The master classes are scheduled to include 20 students from ninth grade through university level, most of whom come from rural areas in Mongolia. The program is slated to culminate with a performance by Dana Tai Soon Burgess and Co. in collaboration with eight dancers from Tumen Ekh Ensemble of Ulaanbaatar in a dance choreographed by Burgess.
After a 32-hour trip from Washington, we arrived safe and sound Monday night in the Mongolian capital, Ulaanbataar. Our trip was delayed by a day due to the tragedy in Japan. We were rerouted through Korea on Sunday.

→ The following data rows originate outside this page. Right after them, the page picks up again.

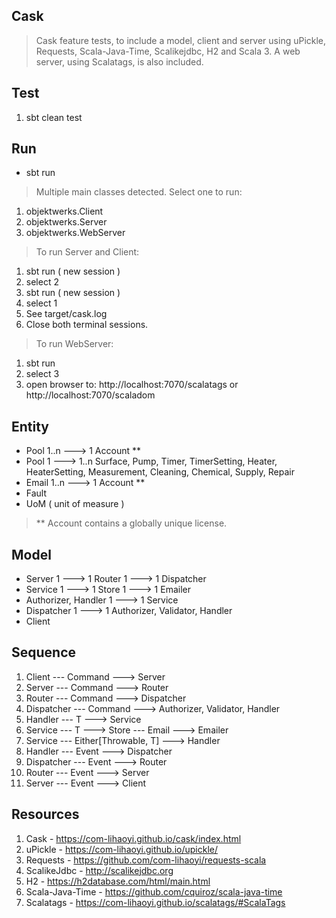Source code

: Cask
----
>Cask feature tests, to include a model, client and server using uPickle, Requests, Scala-Java-Time, Scalikejdbc, H2 and Scala 3.
>A web server, using Scalatags, is also included.

Test
----
1. sbt clean test

Run
---
* sbt run
>Multiple main classes detected. Select one to run:
1. objektwerks.Client
2. objektwerks.Server
3. objektwerks.WebServer

>To run Server and Client:
1. sbt run ( new session )
2. select 2
3. sbt run ( new session )
4. select 1
5. See target/cask.log
6. Close both terminal sessions.

>To run WebServer:
1. sbt run
2. select 3
3. open browser to: http://localhost:7070/scalatags or http://localhost:7070/scaladom

Entity
------
* Pool 1..n ---> 1 Account **
* Pool 1 ---> 1..n Surface, Pump, Timer, TimerSetting, Heater, HeaterSetting, Measurement, Cleaning, Chemical, Supply, Repair
* Email 1..n ---> 1 Account **
* Fault
* UoM ( unit of measure )
>** Account contains a globally unique license.

Model
-----
* Server 1 ---> 1 Router 1 ---> 1 Dispatcher
* Service 1 ---> 1 Store 1 ---> 1 Emailer
* Authorizer, Handler 1 ---> 1 Service
* Dispatcher 1 ---> 1 Authorizer, Validator, Handler
* Client

Sequence
--------
1. Client --- Command ---> Server
2. Server --- Command ---> Router
3. Router --- Command ---> Dispatcher
4. Dispatcher --- Command ---> Authorizer, Validator, Handler
5. Handler --- T ---> Service
6. Service --- T ---> Store --- Email ---> Emailer
7. Service --- Either[Throwable, T] ---> Handler
8. Handler --- Event ---> Dispatcher
9. Dispatcher --- Event ---> Router
10. Router --- Event ---> Server
11. Server --- Event ---> Client

Resources
---------
1. Cask - https://com-lihaoyi.github.io/cask/index.html
2. uPickle - https://com-lihaoyi.github.io/upickle/
3. Requests - https://github.com/com-lihaoyi/requests-scala
4. ScalikeJdbc - http://scalikejdbc.org
5. H2 - https://h2database.com/html/main.html
6. Scala-Java-Time - https://github.com/cquiroz/scala-java-time
7. Scalatags - https://com-lihaoyi.github.io/scalatags/#ScalaTags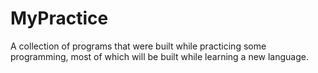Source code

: MyPractice
==========

A collection of programs that were built while practicing some programming, most of which will be built while learning a new language.
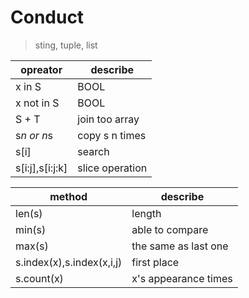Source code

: # Conduct

>sting, tuple, list

opreator | describe
---------|---------
x in S | BOOL
x not in S | BOOL
S + T | join too array
s*n or n*s | copy s n times
s[i] | search
s[i:j],s[i:j:k] | slice operation

method | describe
-------|---------
len(s) | length
min(s) | able to compare
max(s) | the same as last one
s.index(x),s.index(x,i,j) | first place
s.count(x) | x's appearance times
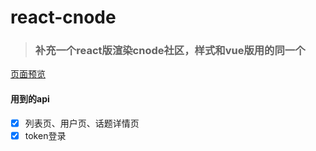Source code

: # react-cnode

> ### 补充一个react版渲染cnode社区，样式和vue版用的同一个
[页面预览](https://tobeapro.github.io/static/)

#### 用到的api
- [x] 列表页、用户页、话题详情页
- [x] token登录
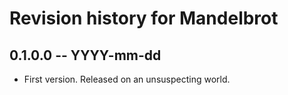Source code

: # Revision history for Mandelbrot

## 0.1.0.0 -- YYYY-mm-dd

* First version. Released on an unsuspecting world.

(Mongolia is 12 hours ahead of Eastern Standard Time.) Tuesday morning, I began teaching the Tumen Ekh Company, one of the main folkloric companies in Mongolia. My assistants were Kelly Southall and Sarah Halzack. Kelly teaches in the department of theater and dance at George Washington University and Sarah is a G.W. alumna.
I taught a two-hour modern-dance class and, after a quick lunch break, began a new choreographic work. We danced to a recording of traditional Mongolian throat singers associated with the Tumen Ekh group. The sound is quite startling, much like a human didgeridoo.
The dancers of Tumen Ekh are quite talented, eager, stylistically versatile, and very interested in Western forms of contemporary dance. There have only been a handful of contemporary European and American dance companies to make it here in the last decade.
The Tumen Ekh dancers will perform with Dana Tai Soon Burgess & Co later in the week. So far, I have choreographed six minutes and 30 seconds of the piece. I am especially pleased with a duet for two male dancers which evolved throughout the day. The dancers have an incredible openness to new forms of dancing and undoubtedly are the next wave of Mongolia’s arts scene.
After a long day, the director of Tumen Ekh invited our team to a performance of traditional and contemporary music and dance. I was taken aback by the live throat singers and their range of sounds. The venue was small but we saw the best of the traditional arts here in Ulaanbaatar. I was struck by the beauty of the Buddhist dances which have been handed down generation to generation. Bright masks, intricate embroidered cloaks, and jade and bone beads adorned the dancers as horns and drums surrounded their rhythmic movement.
Ulaanbaatar is a unique combination of Western and Eastern aesthetics. Block cement building and gers (or yurts) and other traditional Mongolian structures coexist side by side.
Today’s high was just above freezing and as the evening temperature plummets to well below zero, I realize it is time to sign off.
(Photos at Flickr, used by permission, courtesy of Dana Tai Soon Burgess and Co. and George Washington University)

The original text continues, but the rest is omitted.